## Your objective
Only lines with the word "Enable" belong in the answer; copy them from the records below.

┌─ Supplied records

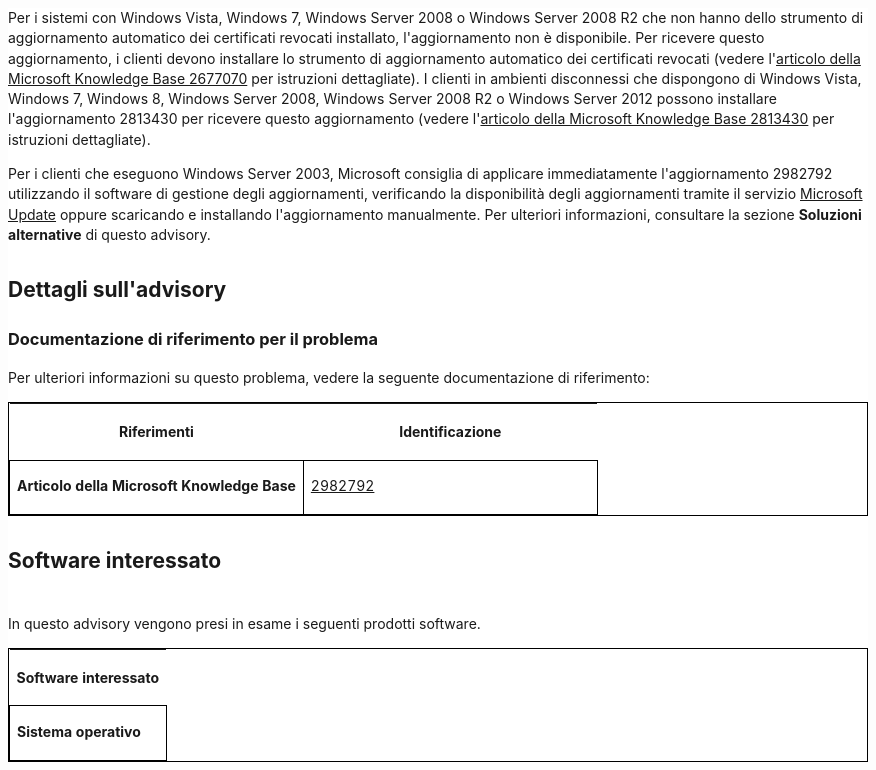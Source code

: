 Per i sistemi con Windows Vista, Windows 7, Windows Server 2008 o Windows Server 2008 R2 che non hanno dello strumento di aggiornamento automatico dei certificati revocati installato, l'aggiornamento non è disponibile. Per ricevere questo aggiornamento, i clienti devono installare lo strumento di aggiornamento automatico dei certificati revocati (vedere l'[articolo della Microsoft Knowledge Base 2677070](https://support.microsoft.com/kb/2677070) per istruzioni dettagliate). I clienti in ambienti disconnessi che dispongono di Windows Vista, Windows 7, Windows 8, Windows Server 2008, Windows Server 2008 R2 o Windows Server 2012 possono installare l'aggiornamento 2813430 per ricevere questo aggiornamento (vedere l'[articolo della Microsoft Knowledge Base 2813430](https://support.microsoft.com/kb/2813430) per istruzioni dettagliate).

Per i clienti che eseguono Windows Server 2003, Microsoft consiglia di applicare immediatamente l'aggiornamento 2982792 utilizzando il software di gestione degli aggiornamenti, verificando la disponibilità degli aggiornamenti tramite il servizio [Microsoft Update](http://www.update.microsoft.com/microsoftupdate/v6/vistadefault.aspx?ln=it-it) oppure scaricando e installando l'aggiornamento manualmente. Per ulteriori informazioni, consultare la sezione **Soluzioni alternative** di questo advisory.

Dettagli sull'advisory
----------------------

<span id="sectionToggle0"></span>
### Documentazione di riferimento per il problema

Per ulteriori informazioni su questo problema, vedere la seguente documentazione di riferimento:

<p> </p>
<table style="border:1px solid black;">
<colgroup>
<col width="50%" />
<col width="50%" />
</colgroup>
<thead>
<tr class="header">
<th><p><strong>Riferimenti</strong></p></th>
<th><p><strong>Identificazione</strong></p></th>
</tr>
</thead>
<tbody>
<tr class="odd">
<td style="border:1px solid black;"><p><strong>Articolo della Microsoft Knowledge Base</strong></p></td>
<td style="border:1px solid black;"><p><a href="http://support.microsoft.com/kb/2982792">2982792</a></p></td>
</tr>  
</tbody>  
</table>
  
Software interessato  
--------------------
  
<span id="sectionToggle1"></span>  
In questo advisory vengono presi in esame i seguenti prodotti software.

<p> </p>
<table style="border:1px solid black;">  
<colgroup>  
<col width="100%" />  
</colgroup>  
<thead>  
<tr class="header">  
<th><p><strong>Software interessato</strong></p></th>  
</tr>  
</thead>  
<tbody>  
<tr class="odd">
<td style="border:1px solid black;"><p><strong>Sistema operativo</strong></p></td>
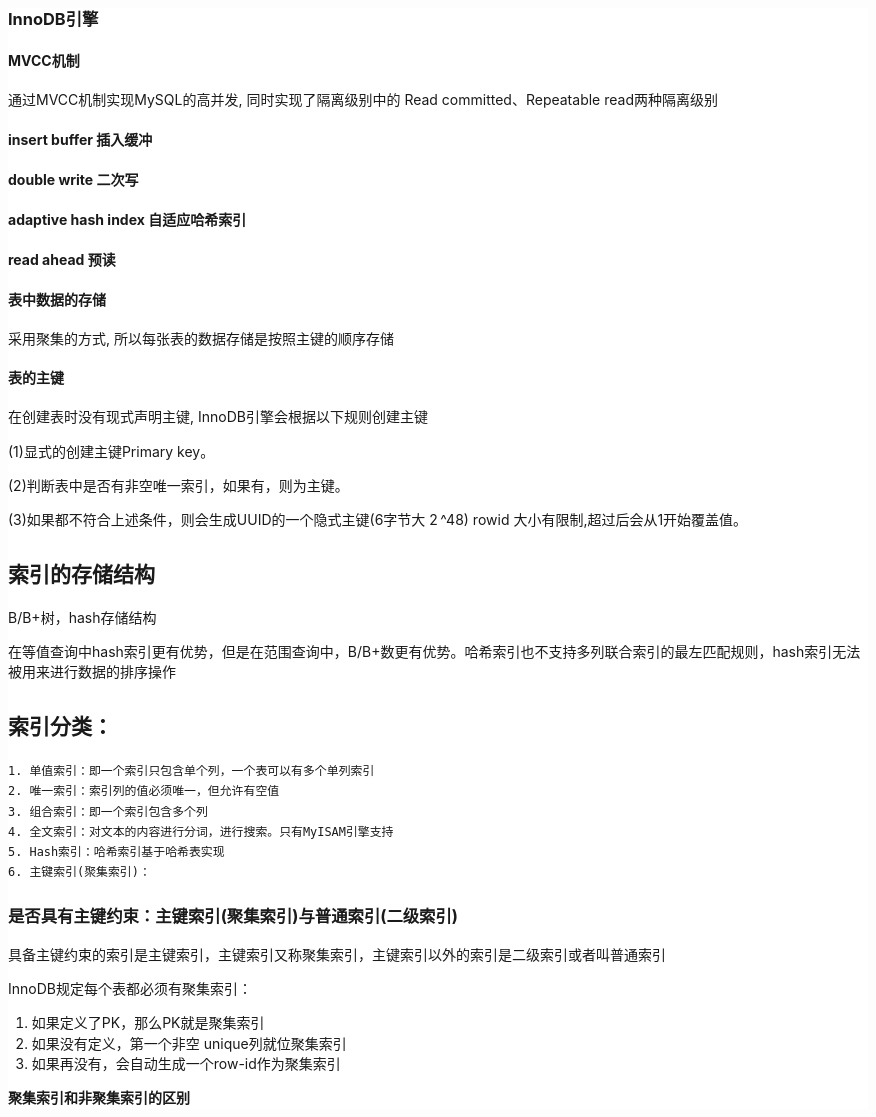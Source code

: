 ### InnoDB引擎

#### MVCC机制

通过MVCC机制实现MySQL的高并发, 同时实现了隔离级别中的 Read committed、Repeatable read两种隔离级别

#### insert buffer 插入缓冲

#### double write 二次写

#### adaptive hash index 自适应哈希索引

#### read ahead 预读

#### 表中数据的存储

采用聚集的方式, 所以每张表的数据存储是按照主键的顺序存储

#### 表的主键

在创建表时没有现式声明主键, InnoDB引擎会根据以下规则创建主键

(1)显式的创建主键Primary key。

(2)判断表中是否有非空唯一索引，如果有，则为主键。

(3)如果都不符合上述条件，则会生成UUID的一个隐式主键(6字节大 2 ^48) rowid 大小有限制,超过后会从1开始覆盖值。

## 索引的存储结构

B/B+树，hash存储结构

​	在等值查询中hash索引更有优势，但是在范围查询中，B/B+数更有优势。哈希索引也不支持多列联合索引的最左匹配规则，hash索引无法被用来进行数据的排序操作

## 索引分类：

	1. 单值索引：即一个索引只包含单个列，一个表可以有多个单列索引
	2. 唯一索引：索引列的值必须唯一，但允许有空值  
	3. 组合索引：即一个索引包含多个列
	4. 全文索引：对文本的内容进行分词，进行搜索。只有MyISAM引擎支持
	5. Hash索引：哈希索引基于哈希表实现
	6. 主键索引(聚集索引)：



###  是否具有主键约束：主键索引(聚集索引)与普通索引(二级索引)

具备主键约束的索引是主键索引，主键索引又称聚集索引，主键索引以外的索引是二级索引或者叫普通索引

InnoDB规定每个表都必须有聚集索引：

1. 如果定义了PK，那么PK就是聚集索引
2. 如果没有定义，第一个非空 unique列就位聚集索引
3. 如果再没有，会自动生成一个row-id作为聚集索引

**聚集索引和非聚集索引的区别**
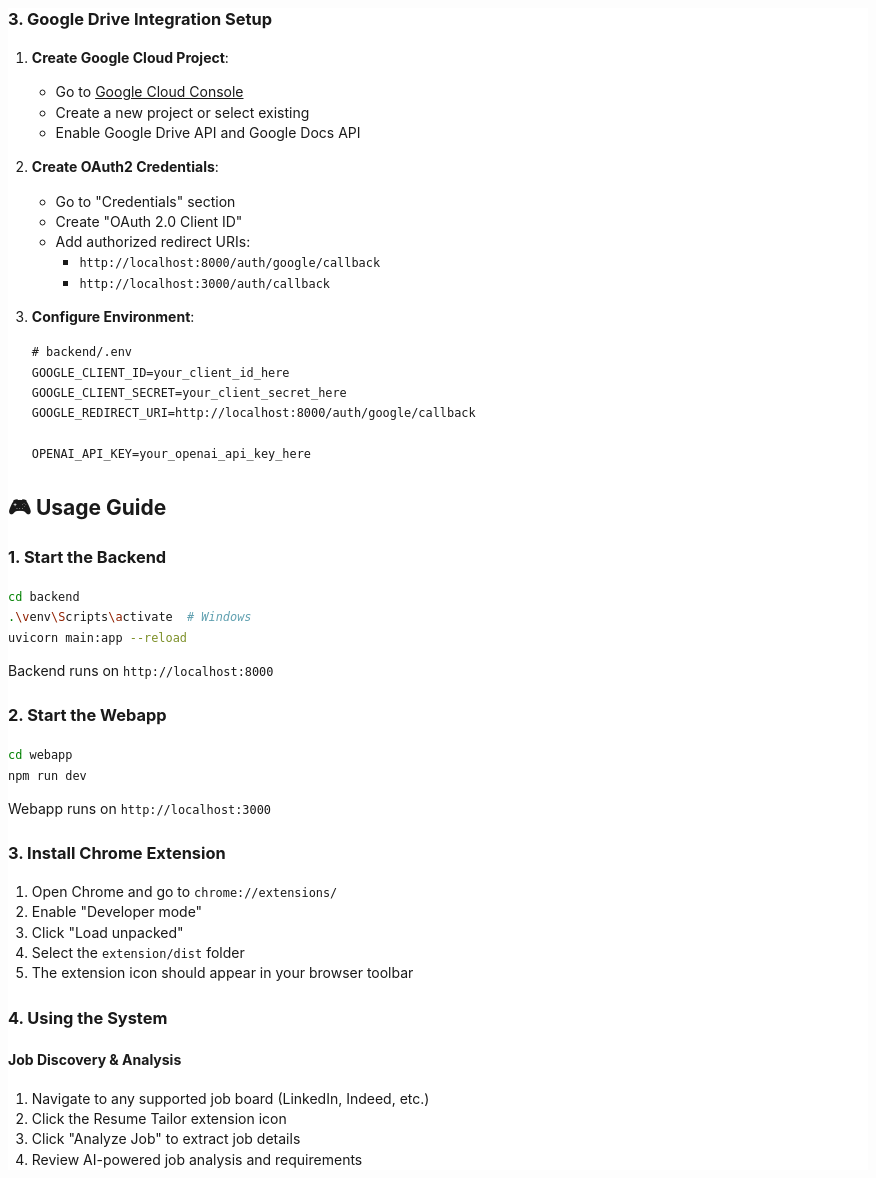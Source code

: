 ### 3. Google Drive Integration Setup

1. **Create Google Cloud Project**:
   - Go to [Google Cloud Console](https://console.cloud.google.com)
   - Create a new project or select existing
   - Enable Google Drive API and Google Docs API

2. **Create OAuth2 Credentials**:
   - Go to "Credentials" section
   - Create "OAuth 2.0 Client ID"
   - Add authorized redirect URIs:
     - `http://localhost:8000/auth/google/callback`
     - `http://localhost:3000/auth/callback`

3. **Configure Environment**:
   ```env
   # backend/.env
   GOOGLE_CLIENT_ID=your_client_id_here
   GOOGLE_CLIENT_SECRET=your_client_secret_here
   GOOGLE_REDIRECT_URI=http://localhost:8000/auth/google/callback
   
   OPENAI_API_KEY=your_openai_api_key_here
   ```

## 🎮 Usage Guide

### 1. Start the Backend
```bash
cd backend
.\venv\Scripts\activate  # Windows
uvicorn main:app --reload
```
Backend runs on `http://localhost:8000`

### 2. Start the Webapp
```bash
cd webapp
npm run dev
```
Webapp runs on `http://localhost:3000`

### 3. Install Chrome Extension
1. Open Chrome and go to `chrome://extensions/`
2. Enable "Developer mode"
3. Click "Load unpacked"
4. Select the `extension/dist` folder
5. The extension icon should appear in your browser toolbar

### 4. Using the System

#### Job Discovery & Analysis
1. Navigate to any supported job board (LinkedIn, Indeed, etc.)
2. Click the Resume Tailor extension icon
3. Click "Analyze Job" to extract job details
4. Review AI-powered job analysis and requirements

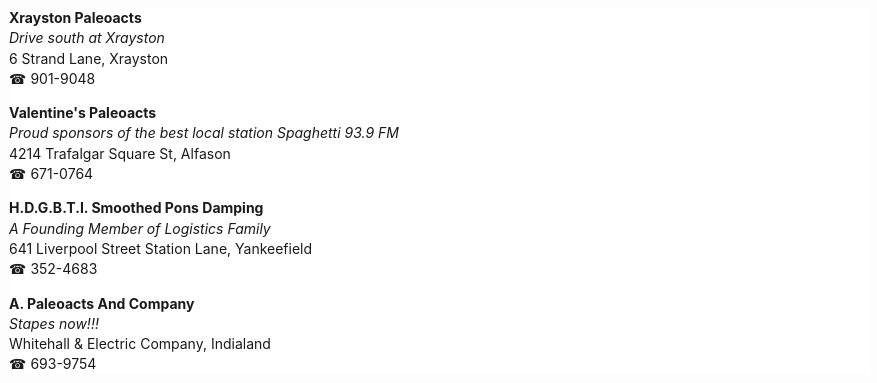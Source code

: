 **Xrayston Paleoacts**  
_Drive south at Xrayston_  
6 Strand Lane, Xrayston  
☎ 901-9048

**Valentine's Paleoacts**  
_Proud sponsors of the best local station Spaghetti 93.9 FM_  
4214 Trafalgar Square St, Alfason  
☎ 671-0764

**H.D.G.B.T.I. Smoothed Pons Damping**  
_A Founding Member of Logistics Family_  
641 Liverpool Street Station Lane, Yankeefield  
☎ 352-4683

**A. Paleoacts And Company**  
_Stapes now!!!_  
Whitehall & Electric Company, Indialand  
☎ 693-9754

└─

## Your response
   - Enable Google Drive API and Google Docs API
2. Enable "Developer mode"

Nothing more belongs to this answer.